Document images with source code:

☆ ☆ ☆ ☆ ☆

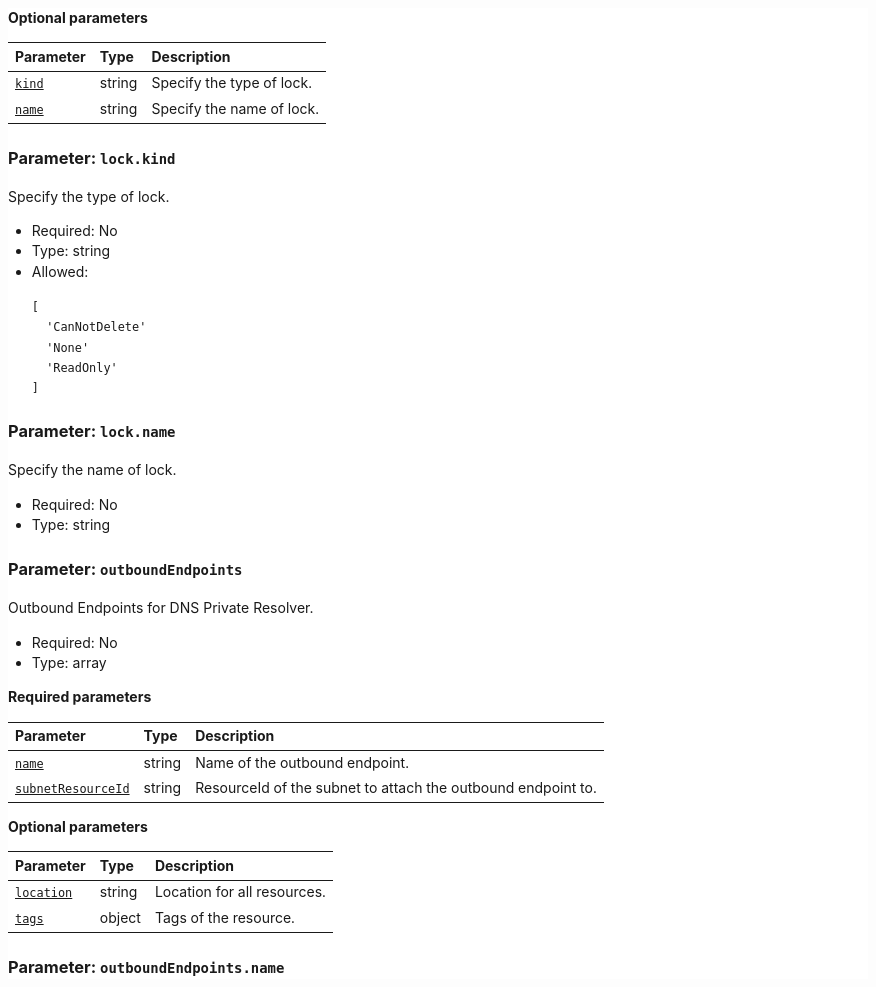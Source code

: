 **Optional parameters**

| Parameter | Type | Description |
| :-- | :-- | :-- |
| [`kind`](#parameter-lockkind) | string | Specify the type of lock. |
| [`name`](#parameter-lockname) | string | Specify the name of lock. |

### Parameter: `lock.kind`

Specify the type of lock.

- Required: No
- Type: string
- Allowed:
  ```Bicep
  [
    'CanNotDelete'
    'None'
    'ReadOnly'
  ]
  ```

### Parameter: `lock.name`

Specify the name of lock.

- Required: No
- Type: string

### Parameter: `outboundEndpoints`

Outbound Endpoints for DNS Private Resolver.

- Required: No
- Type: array

**Required parameters**

| Parameter | Type | Description |
| :-- | :-- | :-- |
| [`name`](#parameter-outboundendpointsname) | string | Name of the outbound endpoint. |
| [`subnetResourceId`](#parameter-outboundendpointssubnetresourceid) | string | ResourceId of the subnet to attach the outbound endpoint to. |

**Optional parameters**

| Parameter | Type | Description |
| :-- | :-- | :-- |
| [`location`](#parameter-outboundendpointslocation) | string | Location for all resources. |
| [`tags`](#parameter-outboundendpointstags) | object | Tags of the resource. |

### Parameter: `outboundEndpoints.name`
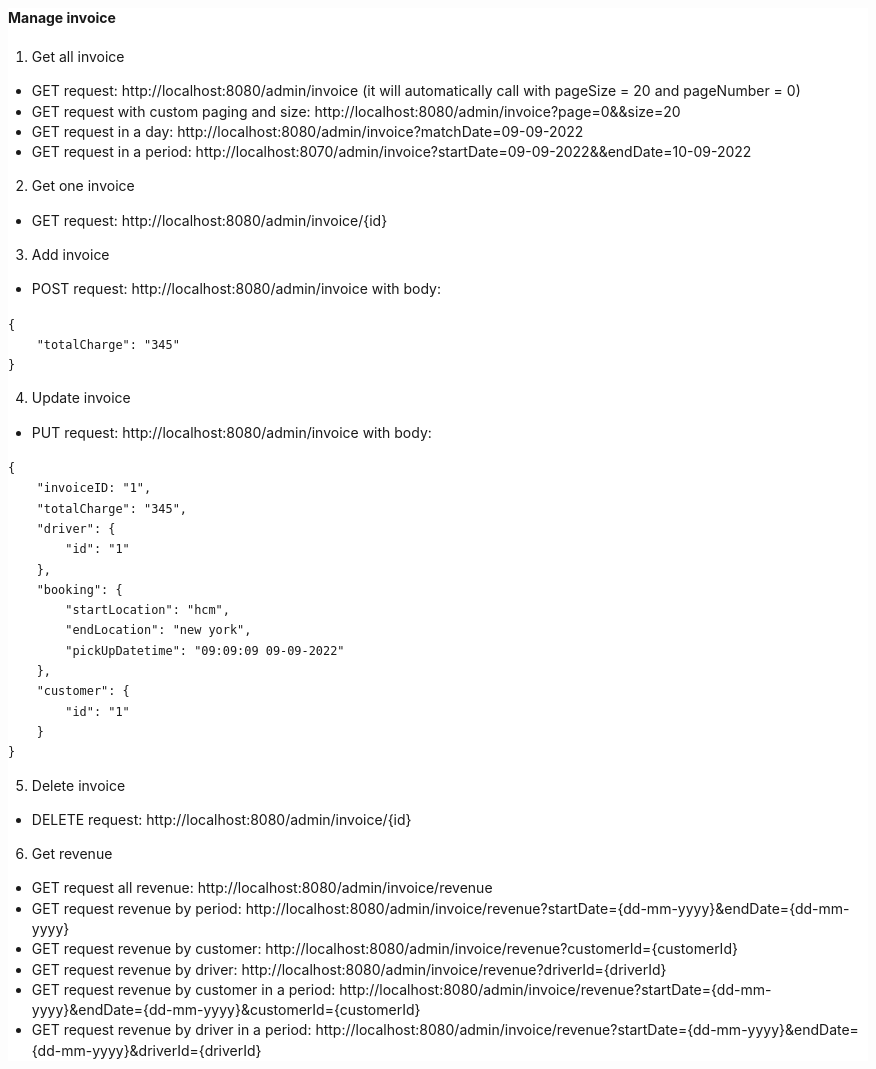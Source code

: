 #### Manage invoice
1. Get all invoice
- GET request: http://localhost:8080/admin/invoice (it will automatically call with pageSize = 20 and pageNumber = 0)
- GET request with custom paging and size: http://localhost:8080/admin/invoice?page=0&&size=20
- GET request in a day: http://localhost:8080/admin/invoice?matchDate=09-09-2022
- GET request in a period: http://localhost:8070/admin/invoice?startDate=09-09-2022&&endDate=10-09-2022

2. Get one invoice
- GET request: http://localhost:8080/admin/invoice/{id}

3. Add invoice
- POST request: http://localhost:8080/admin/invoice with body:
```
{
    "totalCharge": "345"
}
```

4. Update invoice
- PUT request: http://localhost:8080/admin/invoice with body:
```
{
    "invoiceID: "1",
    "totalCharge": "345",
    "driver": {
        "id": "1"
    },
    "booking": {
        "startLocation": "hcm",
        "endLocation": "new york",
        "pickUpDatetime": "09:09:09 09-09-2022"
    },
    "customer": {
        "id": "1"
    }
}
```

5. Delete invoice
- DELETE request: http://localhost:8080/admin/invoice/{id}

6. Get revenue
- GET request all revenue: http://localhost:8080/admin/invoice/revenue
- GET request revenue by period: http://localhost:8080/admin/invoice/revenue?startDate={dd-mm-yyyy}&endDate={dd-mm-yyyy}
- GET request revenue by customer: http://localhost:8080/admin/invoice/revenue?customerId={customerId}
- GET request revenue by driver: http://localhost:8080/admin/invoice/revenue?driverId={driverId}
- GET request revenue by customer in a period: http://localhost:8080/admin/invoice/revenue?startDate={dd-mm-yyyy}&endDate={dd-mm-yyyy}&customerId={customerId}
- GET request revenue by driver in a period: http://localhost:8080/admin/invoice/revenue?startDate={dd-mm-yyyy}&endDate={dd-mm-yyyy}&driverId={driverId}
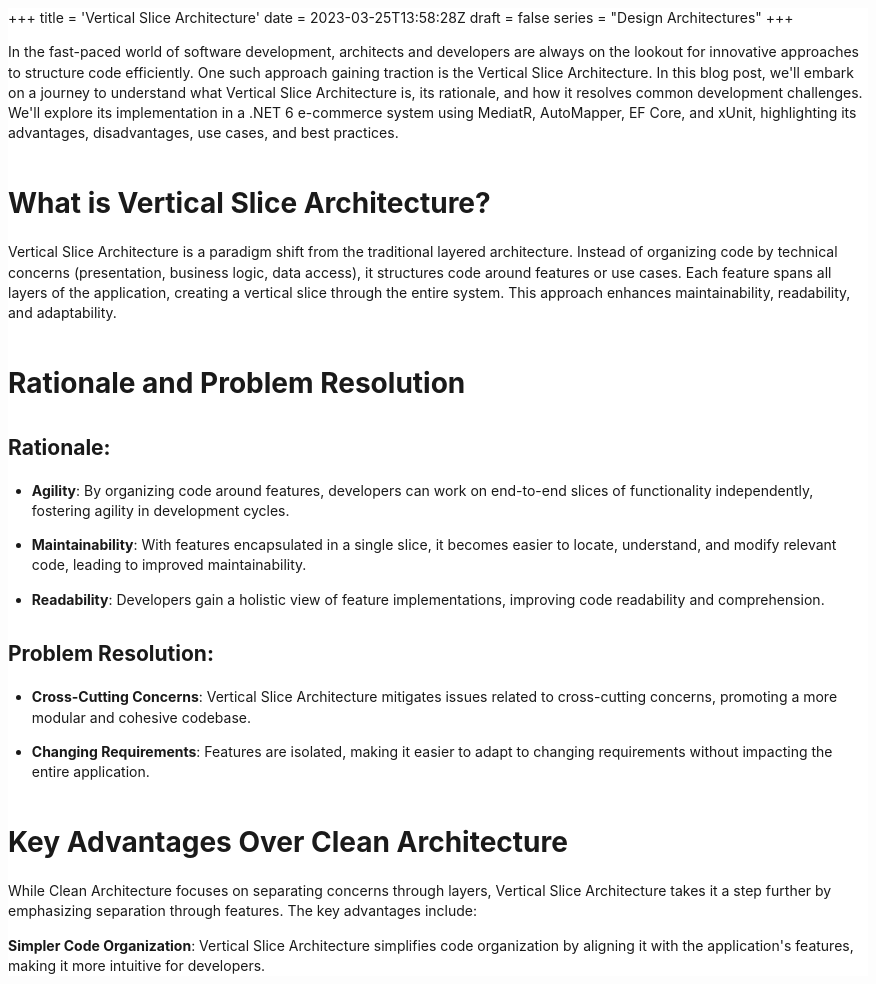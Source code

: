 +++
title = 'Vertical Slice Architecture'
date = 2023-03-25T13:58:28Z
draft = false
series = "Design Architectures"
+++

In the fast-paced world of software development, architects and developers are always on the lookout for innovative approaches to structure code efficiently. One such approach gaining traction is the Vertical Slice Architecture. In this blog post, we'll embark on a journey to understand what Vertical Slice Architecture is, its rationale, and how it resolves common development challenges. We'll explore its implementation in a .NET 6 e-commerce system using MediatR, AutoMapper, EF Core, and xUnit, highlighting its advantages, disadvantages, use cases, and best practices.

# What is Vertical Slice Architecture?

Vertical Slice Architecture is a paradigm shift from the traditional layered architecture. Instead of organizing code by technical concerns (presentation, business logic, data access), it structures code around features or use cases. Each feature spans all layers of the application, creating a vertical slice through the entire system. This approach enhances maintainability, readability, and adaptability.

# Rationale and Problem Resolution

## Rationale:

- **Agility**: By organizing code around features, developers can work on end-to-end slices of functionality independently, fostering agility in development cycles.

- **Maintainability**: With features encapsulated in a single slice, it becomes easier to locate, understand, and modify relevant code, leading to improved maintainability.

- **Readability**: Developers gain a holistic view of feature implementations, improving code readability and comprehension.

## Problem Resolution:

- **Cross-Cutting Concerns**: Vertical Slice Architecture mitigates issues related to cross-cutting concerns, promoting a more modular and cohesive codebase.

- **Changing Requirements**: Features are isolated, making it easier to adapt to changing requirements without impacting the entire application.

# Key Advantages Over Clean Architecture

While Clean Architecture focuses on separating concerns through layers, Vertical Slice Architecture takes it a step further by emphasizing separation through features. The key advantages include:

**Simpler Code Organization**: Vertical Slice Architecture simplifies code organization by aligning it with the application's features, making it more intuitive for developers.
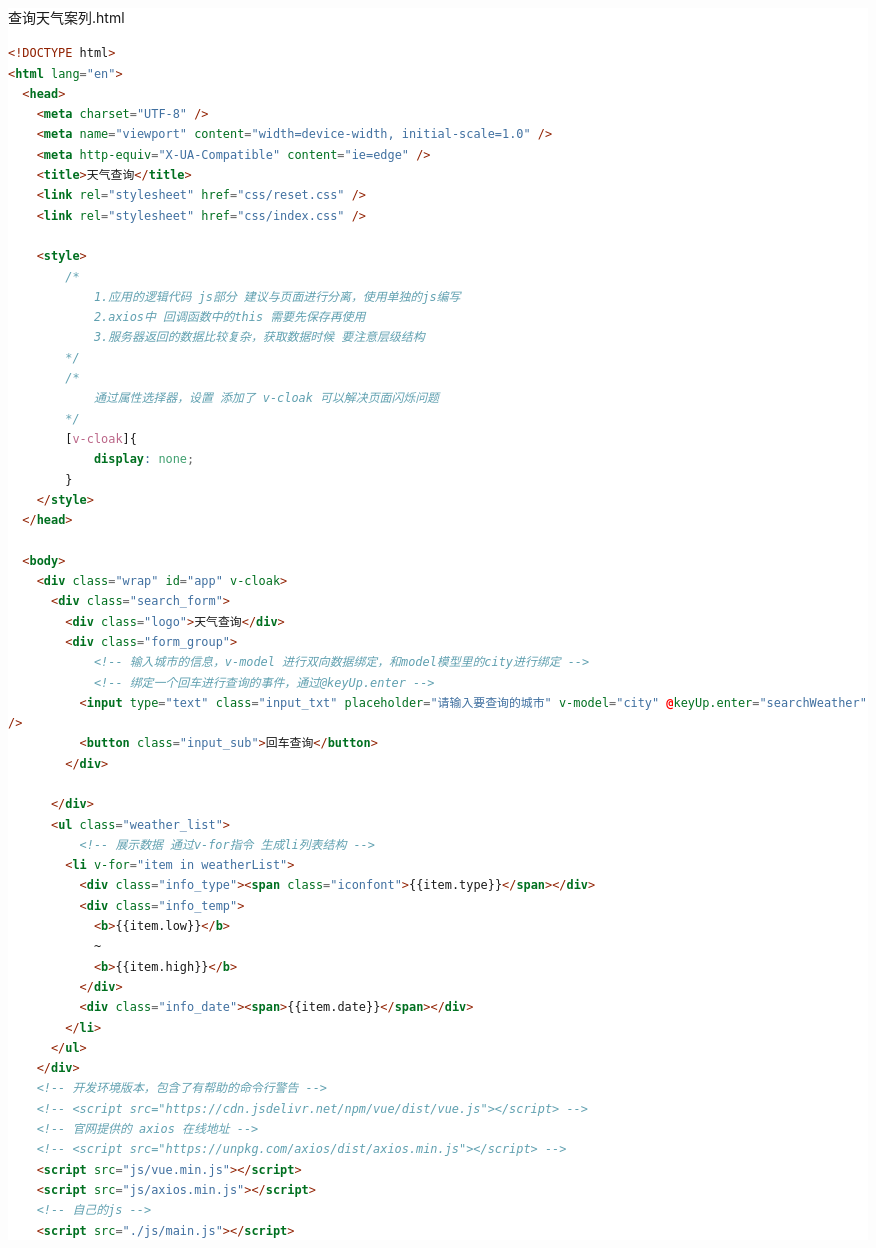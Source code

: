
 ```js
```

查询天气案列.html

```html
<!DOCTYPE html>
<html lang="en">
  <head>
    <meta charset="UTF-8" />
    <meta name="viewport" content="width=device-width, initial-scale=1.0" />
    <meta http-equiv="X-UA-Compatible" content="ie=edge" />
    <title>天气查询</title>
    <link rel="stylesheet" href="css/reset.css" />
    <link rel="stylesheet" href="css/index.css" />

    <style>
        /*
            1.应用的逻辑代码 js部分 建议与页面进行分离，使用单独的js编写
            2.axios中 回调函数中的this 需要先保存再使用
            3.服务器返回的数据比较复杂，获取数据时候 要注意层级结构
        */
        /*
            通过属性选择器，设置 添加了 v-cloak 可以解决页面闪烁问题
        */
        [v-cloak]{
            display: none;
        }
    </style>
  </head>

  <body>
    <div class="wrap" id="app" v-cloak>
      <div class="search_form">
        <div class="logo">天气查询</div>
        <div class="form_group">
            <!-- 输入城市的信息，v-model 进行双向数据绑定，和model模型里的city进行绑定 -->
            <!-- 绑定一个回车进行查询的事件，通过@keyUp.enter -->
          <input type="text" class="input_txt" placeholder="请输入要查询的城市" v-model="city" @keyUp.enter="searchWeather" />
          <button class="input_sub">回车查询</button>
        </div>
      
      </div>
      <ul class="weather_list">
          <!-- 展示数据 通过v-for指令 生成li列表结构 -->
        <li v-for="item in weatherList">
          <div class="info_type"><span class="iconfont">{{item.type}}</span></div>
          <div class="info_temp">
            <b>{{item.low}}</b>
            ~
            <b>{{item.high}}</b>
          </div>
          <div class="info_date"><span>{{item.date}}</span></div>
        </li>
      </ul>
    </div>
    <!-- 开发环境版本，包含了有帮助的命令行警告 -->
    <!-- <script src="https://cdn.jsdelivr.net/npm/vue/dist/vue.js"></script> -->
    <!-- 官网提供的 axios 在线地址 -->
    <!-- <script src="https://unpkg.com/axios/dist/axios.min.js"></script> -->
    <script src="js/vue.min.js"></script>
    <script src="js/axios.min.js"></script>
    <!-- 自己的js -->
    <script src="./js/main.js"></script>
```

☆ ☆ ☆ ☆ ☆

ABOUT THIS EXERCISE:
Find each line in the records above that contains "string", and copy it.

ANSWER TO THIS TASK:
| [`kind`](#parameter-lockkind) | string | Specify the type of lock. |
| [`name`](#parameter-lockname) | string | Specify the name of lock. |
- Type: string
- Type: string
| [`name`](#parameter-outboundendpointsname) | string | Name of the outbound endpoint. |
| [`subnetResourceId`](#parameter-outboundendpointssubnetresourceid) | string | ResourceId of the subnet to attach the outbound endpoint to. |
| [`location`](#parameter-outboundendpointslocation) | string | Location for all resources. |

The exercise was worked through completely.